Профессор Макгонагелл снова стрельнула проницательным взором в сторону Дамблдора и сказала:
— Совы — это мелочь по сравнению с летающими повсюду слухами. Знаете, что все говорят? О том, почему он исчез? Что его смогло наконец одолеть?
Похоже, профессор Макгонагелл наконец добралась до того предмета, который интересовал её больше всего, до настоящей причины того, что заставило её просидеть весь день на холодной каменной стене — она сверлила теперь Дамблдора таким пронзительным взглядом, каким ни в кошачьем, ни в человеческом обличье ещё на него не смотрела. Что бы там «все» ни говорили, но пока Дамблдор этого не подтвердил, она ничего на веру принимать не собиралась. Дамблдор, однако, снова ей не ответил, выбирая для себя ещё одну карамельку.
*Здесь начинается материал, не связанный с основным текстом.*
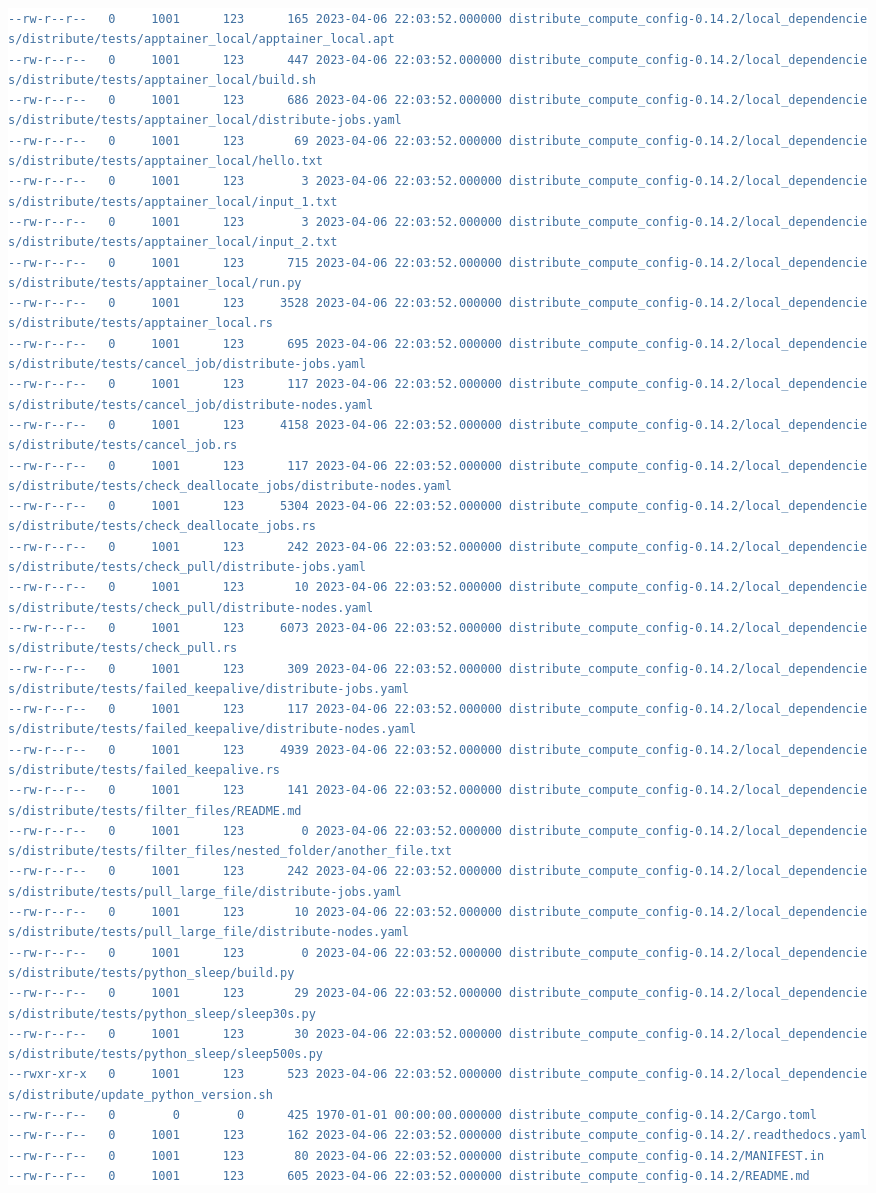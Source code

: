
 ```diff
--rw-r--r--   0     1001      123      165 2023-04-06 22:03:52.000000 distribute_compute_config-0.14.2/local_dependencies/distribute/tests/apptainer_local/apptainer_local.apt
--rw-r--r--   0     1001      123      447 2023-04-06 22:03:52.000000 distribute_compute_config-0.14.2/local_dependencies/distribute/tests/apptainer_local/build.sh
--rw-r--r--   0     1001      123      686 2023-04-06 22:03:52.000000 distribute_compute_config-0.14.2/local_dependencies/distribute/tests/apptainer_local/distribute-jobs.yaml
--rw-r--r--   0     1001      123       69 2023-04-06 22:03:52.000000 distribute_compute_config-0.14.2/local_dependencies/distribute/tests/apptainer_local/hello.txt
--rw-r--r--   0     1001      123        3 2023-04-06 22:03:52.000000 distribute_compute_config-0.14.2/local_dependencies/distribute/tests/apptainer_local/input_1.txt
--rw-r--r--   0     1001      123        3 2023-04-06 22:03:52.000000 distribute_compute_config-0.14.2/local_dependencies/distribute/tests/apptainer_local/input_2.txt
--rw-r--r--   0     1001      123      715 2023-04-06 22:03:52.000000 distribute_compute_config-0.14.2/local_dependencies/distribute/tests/apptainer_local/run.py
--rw-r--r--   0     1001      123     3528 2023-04-06 22:03:52.000000 distribute_compute_config-0.14.2/local_dependencies/distribute/tests/apptainer_local.rs
--rw-r--r--   0     1001      123      695 2023-04-06 22:03:52.000000 distribute_compute_config-0.14.2/local_dependencies/distribute/tests/cancel_job/distribute-jobs.yaml
--rw-r--r--   0     1001      123      117 2023-04-06 22:03:52.000000 distribute_compute_config-0.14.2/local_dependencies/distribute/tests/cancel_job/distribute-nodes.yaml
--rw-r--r--   0     1001      123     4158 2023-04-06 22:03:52.000000 distribute_compute_config-0.14.2/local_dependencies/distribute/tests/cancel_job.rs
--rw-r--r--   0     1001      123      117 2023-04-06 22:03:52.000000 distribute_compute_config-0.14.2/local_dependencies/distribute/tests/check_deallocate_jobs/distribute-nodes.yaml
--rw-r--r--   0     1001      123     5304 2023-04-06 22:03:52.000000 distribute_compute_config-0.14.2/local_dependencies/distribute/tests/check_deallocate_jobs.rs
--rw-r--r--   0     1001      123      242 2023-04-06 22:03:52.000000 distribute_compute_config-0.14.2/local_dependencies/distribute/tests/check_pull/distribute-jobs.yaml
--rw-r--r--   0     1001      123       10 2023-04-06 22:03:52.000000 distribute_compute_config-0.14.2/local_dependencies/distribute/tests/check_pull/distribute-nodes.yaml
--rw-r--r--   0     1001      123     6073 2023-04-06 22:03:52.000000 distribute_compute_config-0.14.2/local_dependencies/distribute/tests/check_pull.rs
--rw-r--r--   0     1001      123      309 2023-04-06 22:03:52.000000 distribute_compute_config-0.14.2/local_dependencies/distribute/tests/failed_keepalive/distribute-jobs.yaml
--rw-r--r--   0     1001      123      117 2023-04-06 22:03:52.000000 distribute_compute_config-0.14.2/local_dependencies/distribute/tests/failed_keepalive/distribute-nodes.yaml
--rw-r--r--   0     1001      123     4939 2023-04-06 22:03:52.000000 distribute_compute_config-0.14.2/local_dependencies/distribute/tests/failed_keepalive.rs
--rw-r--r--   0     1001      123      141 2023-04-06 22:03:52.000000 distribute_compute_config-0.14.2/local_dependencies/distribute/tests/filter_files/README.md
--rw-r--r--   0     1001      123        0 2023-04-06 22:03:52.000000 distribute_compute_config-0.14.2/local_dependencies/distribute/tests/filter_files/nested_folder/another_file.txt
--rw-r--r--   0     1001      123      242 2023-04-06 22:03:52.000000 distribute_compute_config-0.14.2/local_dependencies/distribute/tests/pull_large_file/distribute-jobs.yaml
--rw-r--r--   0     1001      123       10 2023-04-06 22:03:52.000000 distribute_compute_config-0.14.2/local_dependencies/distribute/tests/pull_large_file/distribute-nodes.yaml
--rw-r--r--   0     1001      123        0 2023-04-06 22:03:52.000000 distribute_compute_config-0.14.2/local_dependencies/distribute/tests/python_sleep/build.py
--rw-r--r--   0     1001      123       29 2023-04-06 22:03:52.000000 distribute_compute_config-0.14.2/local_dependencies/distribute/tests/python_sleep/sleep30s.py
--rw-r--r--   0     1001      123       30 2023-04-06 22:03:52.000000 distribute_compute_config-0.14.2/local_dependencies/distribute/tests/python_sleep/sleep500s.py
--rwxr-xr-x   0     1001      123      523 2023-04-06 22:03:52.000000 distribute_compute_config-0.14.2/local_dependencies/distribute/update_python_version.sh
--rw-r--r--   0        0        0      425 1970-01-01 00:00:00.000000 distribute_compute_config-0.14.2/Cargo.toml
--rw-r--r--   0     1001      123      162 2023-04-06 22:03:52.000000 distribute_compute_config-0.14.2/.readthedocs.yaml
--rw-r--r--   0     1001      123       80 2023-04-06 22:03:52.000000 distribute_compute_config-0.14.2/MANIFEST.in
--rw-r--r--   0     1001      123      605 2023-04-06 22:03:52.000000 distribute_compute_config-0.14.2/README.md
```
— Говорят, — не сдавалась она, — что прошлой ночью Вольдеморт заявился в Годрикскую Лощину. Искал Поттеров. Говорят, что Лили и Джеймс Поттер… Что их… Что они… Погибли!
Дамблдор склонил голову. Профессор Макгонагелл ахнула.
— Лили и Джеймс!.. Как же так… Я не верю… Не могу этому поверить… Ах, Альбус!
Дамблдор протянул свою руку и погладил её по плечу.
— Да, да… Я понимаю, — сказал он, тяжело вздохнув.
Профессор Макгонагелл продолжала дрожащим голосом:
— И это ещё не всё. Говорят, он и их сына, Гарри, тоже пытался убить. Но — не сумел. Малыша он убить не смог. Почему, как это случилось — никто не знает, но когда он не смог убить Гарри Поттера, его чары, говорят, сломались каким-то образом, и поэтому его теперь больше нет.
Дамблдор мрачно кивнул.
— Так значит — это правда? — упавшим голосом спросила профессор Макгонагелл. — И после всего, что он совершил… всех тех, кого он уничтожил… он не мог убить одного маленького мальчика? Уму непостижимо… Так вот что его остановило… Но всё-таки, ради всего святого — как же ему удалось уцелеть?
— Можно только гадать, — сказал Дамблдор. — Боюсь, мы никогда не узнаем наверняка.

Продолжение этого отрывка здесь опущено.